Blame it on Rio

March 9, 2016 Self Esteem


Excuses for Blame

When I was actively working as a counsellor, I held to a policy of No Blame, No Shame & No Sympathy. This will be the first of three posts covering these issues.


Blame it on Rio was the name of a movie that has been done a couple of times dealing with how people’s behaviour is very much different while on vacation. Away from their normal routines and responsibilities, they blame their situation and locale for cutting loose and misbehaving.

• Temptations and unexpected situations come into our lives from time to time. Do you maintain your ethics and accept responsibility for your actions in all circumstances or find something or someone to blame?

• When caught doing things you should not do, is your first reaction to claim innocence while directing the blame elsewhere?

• When caught red-handed, do you blame the influence of other people or the situation?

For many years, I chose to weasel my way out of predicaments and even found some twisted satisfaction in getting those I did not like in trouble. I prided myself in not getting caught. Prideful alright, but not happy. My actions put me on guard for retaliations from those who held resentments against me.

There are those, as well, who find a need to blame someone or something for everything that goes wrong in their lives. Unfounded suspicions creep in as they blame the weather on the Russians, higher taxes on the immigrants who are all lazy welfare bums, etc. I even heard one man blame Walmart’s frequent washroom breakdowns on the Jews. Pointing fingers at others lets them off the hook for any responsibility and neatly gives answers to the troublesome questions of life.

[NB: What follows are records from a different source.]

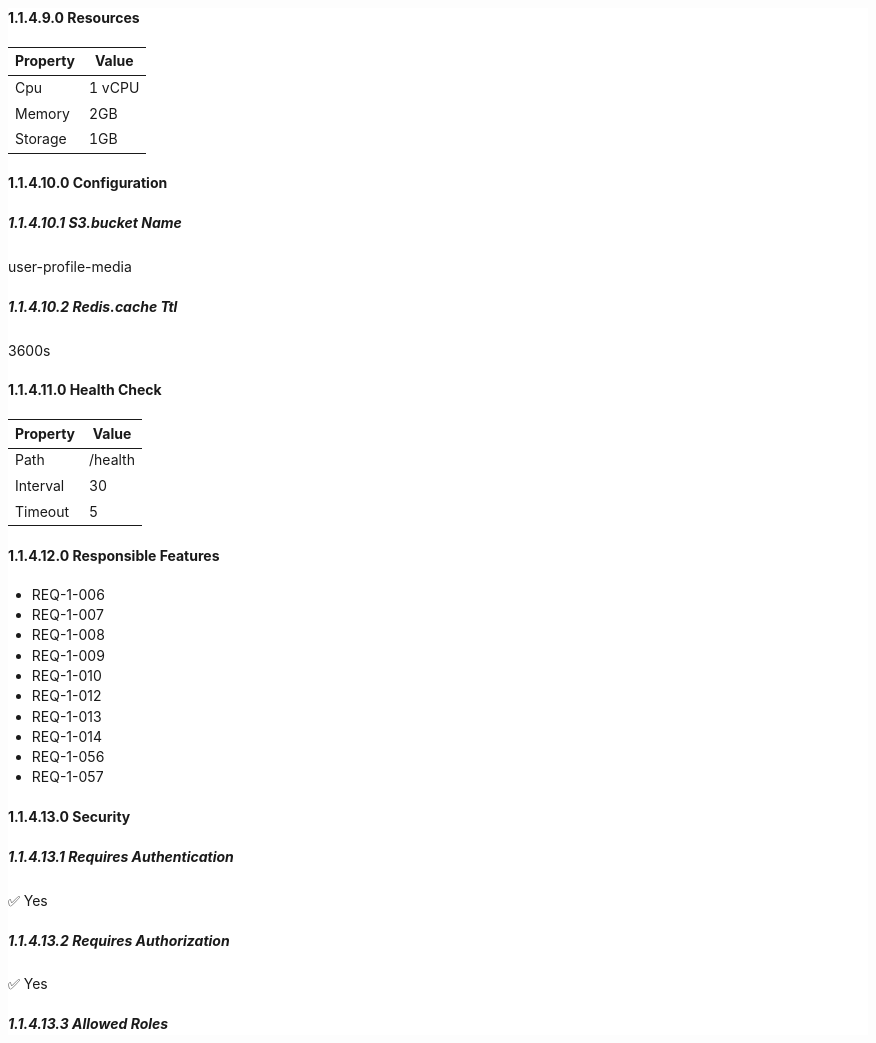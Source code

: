 #### 1.1.4.9.0 Resources

| Property | Value |
|----------|-------|
| Cpu | 1 vCPU |
| Memory | 2GB |
| Storage | 1GB |

#### 1.1.4.10.0 Configuration

##### 1.1.4.10.1 S3.bucket Name

user-profile-media

##### 1.1.4.10.2 Redis.cache Ttl

3600s

#### 1.1.4.11.0 Health Check

| Property | Value |
|----------|-------|
| Path | /health |
| Interval | 30 |
| Timeout | 5 |

#### 1.1.4.12.0 Responsible Features

- REQ-1-006
- REQ-1-007
- REQ-1-008
- REQ-1-009
- REQ-1-010
- REQ-1-012
- REQ-1-013
- REQ-1-014
- REQ-1-056
- REQ-1-057

#### 1.1.4.13.0 Security

##### 1.1.4.13.1 Requires Authentication

✅ Yes

##### 1.1.4.13.2 Requires Authorization

✅ Yes

##### 1.1.4.13.3 Allowed Roles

Putting others down is a classic attempt by those of low self-esteem to make themselves feel superior. Blaming and making excuses are a means of not accepting responsibility for one’s actions. This is how victims react, not those who feel comfortable in life.

Before You Lay Blame

When next you are about to lay blame, stop and take a look at your part in what has upset you. Perhaps there is blame enough to go around. Even if the other person is 100% at fault, what is the purpose of laying blame. It is not just a matter of who did what. The problem goes much deeper. It has to do with your inner pain.

I mentioned how prideful I was. I was thin-skinned and suspicious. What would people think if they knew what I had done? I had been put down (mostly by myself) for far too long. Blaming seemed to be the logical path to keep skipping out of responsibility.

Negative thinking always makes life much harder. Positive solutions need to be adopted. Instead of worrying about what others will think of you after finding out what you have done, face the music and own up to it. That opens the door for sincere apologies. However upsetting that might be for some, your integrity will ensure that whatever bad feelings may ensue will be much less than those who distrust and resent you.

We habitually erect a barrier called blame that keeps us from communicating genuinely with others, and we fortify it with our concepts of who’s right and who’s wrong. We do that with the people who are closest to us and we do it with political systems, with all kinds of things that we don’t like about our associates or our society.

It is a very common, ancient, well-perfected device for trying to feel better. Blame others….Blaming is a way to protect your heart, trying to protect what is soft and open and tender in yourself. Rather than own that pain, we scramble to find some comfortable ground.”